Il descend d'une famille protestante du Maine et était un arrière-petit-fils de Philippe Duplessis-Mornay[1]. Les barons de Château-du-Loir avaient compté parmi leurs premiers vassaux les Courcillon, qui habitaient le château de ce nom à Dissay.

Frère aîné de Louis de Courcillon de Dangeau (1643-1723), il naît calviniste mais se convertit très tôt au catholicisme. Il est d'abord réputé pour son habileté au jeu de cartes, au point que l'expression « jouer à la Dangeau » passe dans la langue courante et qu'il attire sur lui l'attention bienveillante de Louis XIV. En 1665, il est nommé colonel du régiment du Roi, qu'il accompagne comme aide de camp dans toutes ses campagnes. Il devient, en 1667, gouverneur de Touraine et remplit plusieurs missions diplomatiques à Trèves, Mayence et Modène.
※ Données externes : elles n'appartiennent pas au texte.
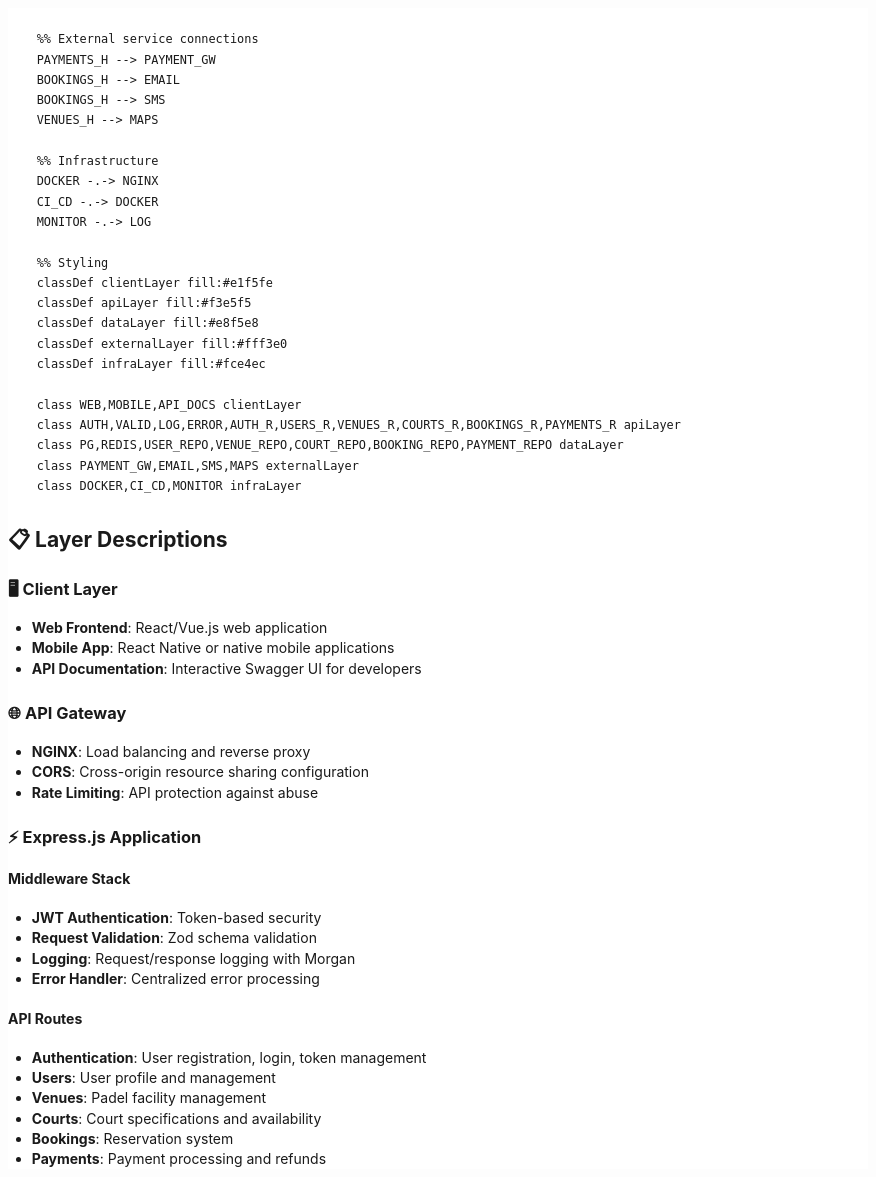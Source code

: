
 ```mermaid

    %% External service connections
    PAYMENTS_H --> PAYMENT_GW
    BOOKINGS_H --> EMAIL
    BOOKINGS_H --> SMS
    VENUES_H --> MAPS

    %% Infrastructure
    DOCKER -.-> NGINX
    CI_CD -.-> DOCKER
    MONITOR -.-> LOG

    %% Styling
    classDef clientLayer fill:#e1f5fe
    classDef apiLayer fill:#f3e5f5
    classDef dataLayer fill:#e8f5e8
    classDef externalLayer fill:#fff3e0
    classDef infraLayer fill:#fce4ec

    class WEB,MOBILE,API_DOCS clientLayer
    class AUTH,VALID,LOG,ERROR,AUTH_R,USERS_R,VENUES_R,COURTS_R,BOOKINGS_R,PAYMENTS_R apiLayer
    class PG,REDIS,USER_REPO,VENUE_REPO,COURT_REPO,BOOKING_REPO,PAYMENT_REPO dataLayer
    class PAYMENT_GW,EMAIL,SMS,MAPS externalLayer
    class DOCKER,CI_CD,MONITOR infraLayer
```

## 📋 Layer Descriptions

### 🖥️ Client Layer
- **Web Frontend**: React/Vue.js web application
- **Mobile App**: React Native or native mobile applications
- **API Documentation**: Interactive Swagger UI for developers

### 🌐 API Gateway
- **NGINX**: Load balancing and reverse proxy
- **CORS**: Cross-origin resource sharing configuration
- **Rate Limiting**: API protection against abuse

### ⚡ Express.js Application

#### Middleware Stack
- **JWT Authentication**: Token-based security
- **Request Validation**: Zod schema validation
- **Logging**: Request/response logging with Morgan
- **Error Handler**: Centralized error processing

#### API Routes
- **Authentication**: User registration, login, token management
- **Users**: User profile and management
- **Venues**: Padel facility management
- **Courts**: Court specifications and availability
- **Bookings**: Reservation system
- **Payments**: Payment processing and refunds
Marquis de Dangeau, Il était par acquisition seigneur baron de Bressuire, Sainte-Hermine, Saint-Amant (Saint-Amand ?), Château-du-Loir et Lucé, comte de Melle et Civray, Seigneur de Chausseroie (à Chiché ?) et de La Bourdaisière ; Chevalier du Saint-Esprit en 1688.

Protecteur des gens de lettres, il se lie avec Boileau, qui lui dédie sa Satire sur la noblesse. La Bruyère le dépeint dans ses Caractères sous les traits de Pamphile. Il est élu membre de l'Académie française en juillet 1667 et reçu en janvier 1668 (au 32e fauteuil ; et son frère Louis au 12e fauteuil, en 1682), sans avoir rien publié, et devient en 1704 membre honoraire de l'Académie des sciences, dont il est président en 1706. Après la mort de François Honorat de Beauvilliers, duc de Saint-Aignan (1687), il est nommé par Louis XIV protecteur de l'Académie d'Arles.

De 1684 à 1720, il tient un Journal sur la vie quotidienne à la cour de Versailles. Des extraits en sont publiés par Voltaire en 1770, par Madame de Genlis en 1817 et par Lémontey en 1818. Son petit-fils Charles-Philippe transmet le Journal à Saint-Simon, et c’est en y adjoignant des Additions que Saint-Simon entreprend d'écrire ses propres Mémoires. Les dix-neuf volumes de l'édition complète du Journal de la cour de Louis XIV paraissent pour la première fois entre 1854 et 1860.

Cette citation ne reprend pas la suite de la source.